Although November's strength surprised analysts -- gaming revenues rose 8.5% for the month -- Farley still sees a hard slowdown coming because VIP gambler visits are slipping, and China faces broad macroeconomic concerns.
VIP baccarat revenues are a proxy for high roller traffic in Macau, and while gross gaming revenue is up 13.7% in 2018 to 276.4 billion patacas (about $34.35 billion) -- the highest it's been in four years, actually -- VIP baccarat continues to decline. VIP baccarat receipts hit 40 billion patacas (about $5 billion) in the third quarter, lower than the 41 billion patacas reached in the second quarter, which itself was down from nearly 43 billion patacas in the first quarter.
Farley notes that plenty of people are still going to Macau, but they're not spending as much on average as they once were, and she forecasts spending will decline further because the territory is drawing a more tourist-heavy crowd.
A tourist trap
Of course, this is what Beijing has been pushing. When the government agreed to allow gambling to expand into the Cotai district, it required casino operators to introduce entertainment options that would attract more non-gambling spending. So Las Vegas Sands Parisian resort includes a half-scale Eiffel Tower, while Studio City International (NYSE:MSC) features a giant figure-eight Ferris wheel and a Batman-themed 4-D flight simulator ride. For its part, Wynn Resorts opted for luxury retail outlets and a gondola ride with views of the city.
The Chinese government wants Cotai to be more like Las Vegas, and it's set a target of 9% non-gaming revenue for the casinos by 2020. Casinos have achieved that threshold five years early, but for comparison, Las Vegas casinos derive about two-thirds of their revenue from non-gaming activities.
The high rollers can be a mixed blessing for casinos: Though they spend more than tourists, it also costs more to lure them in. Doing so requires casinos to partner with junket operators who ply VIP gamblers with amenities and loan them money to gamble with. In return, the casinos must pay the junket operators a percentage of what they win from the high rollers the operators bring.
Watch out for Wynn
If Farley turns out to be correct in her forecast, and if VIP gamblers make themselves more scarce in the next couple of years, that will heavily impact Wynn Resorts, because its operations are more reliant on wealthier gamblers.
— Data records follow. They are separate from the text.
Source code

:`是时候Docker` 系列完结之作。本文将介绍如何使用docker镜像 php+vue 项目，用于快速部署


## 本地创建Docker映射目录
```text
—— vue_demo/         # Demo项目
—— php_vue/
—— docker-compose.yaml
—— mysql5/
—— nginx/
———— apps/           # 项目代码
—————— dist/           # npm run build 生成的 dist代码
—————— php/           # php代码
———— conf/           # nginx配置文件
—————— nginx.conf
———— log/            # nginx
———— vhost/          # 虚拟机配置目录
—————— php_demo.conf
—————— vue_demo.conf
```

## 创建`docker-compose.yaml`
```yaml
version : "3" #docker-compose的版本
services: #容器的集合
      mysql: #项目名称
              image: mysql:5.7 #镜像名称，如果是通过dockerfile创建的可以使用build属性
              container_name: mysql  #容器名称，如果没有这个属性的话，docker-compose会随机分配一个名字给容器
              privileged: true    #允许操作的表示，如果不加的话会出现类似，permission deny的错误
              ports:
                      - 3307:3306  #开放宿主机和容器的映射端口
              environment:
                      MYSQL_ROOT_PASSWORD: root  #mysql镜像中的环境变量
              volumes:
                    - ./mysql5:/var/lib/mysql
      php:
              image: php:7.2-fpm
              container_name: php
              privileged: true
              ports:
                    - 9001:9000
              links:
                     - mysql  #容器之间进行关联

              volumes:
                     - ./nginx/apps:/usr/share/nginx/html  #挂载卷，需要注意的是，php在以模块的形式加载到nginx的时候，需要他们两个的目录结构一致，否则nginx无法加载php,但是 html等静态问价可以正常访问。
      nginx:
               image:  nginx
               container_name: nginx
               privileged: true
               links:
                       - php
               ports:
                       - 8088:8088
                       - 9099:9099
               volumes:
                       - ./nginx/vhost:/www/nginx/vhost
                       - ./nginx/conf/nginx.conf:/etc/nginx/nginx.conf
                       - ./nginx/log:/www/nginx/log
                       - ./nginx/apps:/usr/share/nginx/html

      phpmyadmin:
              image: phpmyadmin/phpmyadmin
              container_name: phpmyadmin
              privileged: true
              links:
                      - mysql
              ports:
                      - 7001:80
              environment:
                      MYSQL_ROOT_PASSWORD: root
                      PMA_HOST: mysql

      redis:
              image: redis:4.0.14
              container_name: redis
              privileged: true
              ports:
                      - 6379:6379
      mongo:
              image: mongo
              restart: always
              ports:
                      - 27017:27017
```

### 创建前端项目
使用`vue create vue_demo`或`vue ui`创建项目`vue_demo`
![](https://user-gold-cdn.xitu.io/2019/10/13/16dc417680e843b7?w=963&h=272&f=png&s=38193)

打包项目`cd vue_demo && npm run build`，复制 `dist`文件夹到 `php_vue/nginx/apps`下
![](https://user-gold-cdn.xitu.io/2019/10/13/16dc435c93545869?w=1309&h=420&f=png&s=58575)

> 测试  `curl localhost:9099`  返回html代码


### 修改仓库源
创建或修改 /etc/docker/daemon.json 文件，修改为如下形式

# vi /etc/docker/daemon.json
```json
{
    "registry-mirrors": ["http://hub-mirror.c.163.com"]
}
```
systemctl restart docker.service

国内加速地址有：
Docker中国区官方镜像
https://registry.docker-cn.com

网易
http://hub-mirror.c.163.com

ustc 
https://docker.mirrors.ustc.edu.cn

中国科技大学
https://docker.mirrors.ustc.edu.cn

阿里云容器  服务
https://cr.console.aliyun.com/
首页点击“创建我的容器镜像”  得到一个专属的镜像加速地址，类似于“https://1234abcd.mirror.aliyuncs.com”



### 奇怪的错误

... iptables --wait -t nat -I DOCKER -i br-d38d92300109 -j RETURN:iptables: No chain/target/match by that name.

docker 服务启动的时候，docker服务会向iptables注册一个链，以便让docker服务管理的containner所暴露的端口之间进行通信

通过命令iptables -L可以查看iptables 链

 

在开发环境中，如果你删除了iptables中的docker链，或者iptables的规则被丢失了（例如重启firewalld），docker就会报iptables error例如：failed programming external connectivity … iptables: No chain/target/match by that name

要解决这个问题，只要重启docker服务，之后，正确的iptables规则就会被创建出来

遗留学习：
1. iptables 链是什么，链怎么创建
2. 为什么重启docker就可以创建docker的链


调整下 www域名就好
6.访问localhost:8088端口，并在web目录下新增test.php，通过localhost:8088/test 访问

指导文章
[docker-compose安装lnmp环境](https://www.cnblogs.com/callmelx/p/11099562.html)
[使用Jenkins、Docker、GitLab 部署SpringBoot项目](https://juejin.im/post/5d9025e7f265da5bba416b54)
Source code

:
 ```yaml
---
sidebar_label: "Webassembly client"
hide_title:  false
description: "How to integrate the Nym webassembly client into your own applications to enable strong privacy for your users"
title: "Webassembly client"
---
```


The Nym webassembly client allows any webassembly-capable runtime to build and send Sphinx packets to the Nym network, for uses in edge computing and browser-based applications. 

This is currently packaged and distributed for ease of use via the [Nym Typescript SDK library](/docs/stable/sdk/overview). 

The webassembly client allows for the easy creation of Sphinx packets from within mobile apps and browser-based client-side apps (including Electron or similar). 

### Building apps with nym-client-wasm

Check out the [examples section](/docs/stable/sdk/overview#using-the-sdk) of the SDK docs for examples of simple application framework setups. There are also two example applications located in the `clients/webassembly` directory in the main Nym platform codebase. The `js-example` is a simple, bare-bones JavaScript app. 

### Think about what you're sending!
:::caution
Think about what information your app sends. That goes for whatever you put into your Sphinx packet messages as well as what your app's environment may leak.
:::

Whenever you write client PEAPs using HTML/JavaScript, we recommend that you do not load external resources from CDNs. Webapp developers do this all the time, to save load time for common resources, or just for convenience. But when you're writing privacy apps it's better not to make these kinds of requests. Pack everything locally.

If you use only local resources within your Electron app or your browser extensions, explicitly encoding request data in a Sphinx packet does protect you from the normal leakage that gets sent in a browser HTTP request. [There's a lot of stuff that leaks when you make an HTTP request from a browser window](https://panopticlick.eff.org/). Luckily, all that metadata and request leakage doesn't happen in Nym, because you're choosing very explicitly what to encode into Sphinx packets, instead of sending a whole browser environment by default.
There's a lot of uncertainty facing Macau beyond tourist flow and macroeconomic concerns in China. Japan, for example, will soon pick the three cities it will allow to host its new legalized casinos; once these resorts open, they may prove more attractive to VIPs than Macau's venues, particularly if Beijing continues cracking down on money flows out of mainland China to the territory.
Given its problems abroad as well as weakness at home, Wynn Resorts isn't looking like a good bet these days.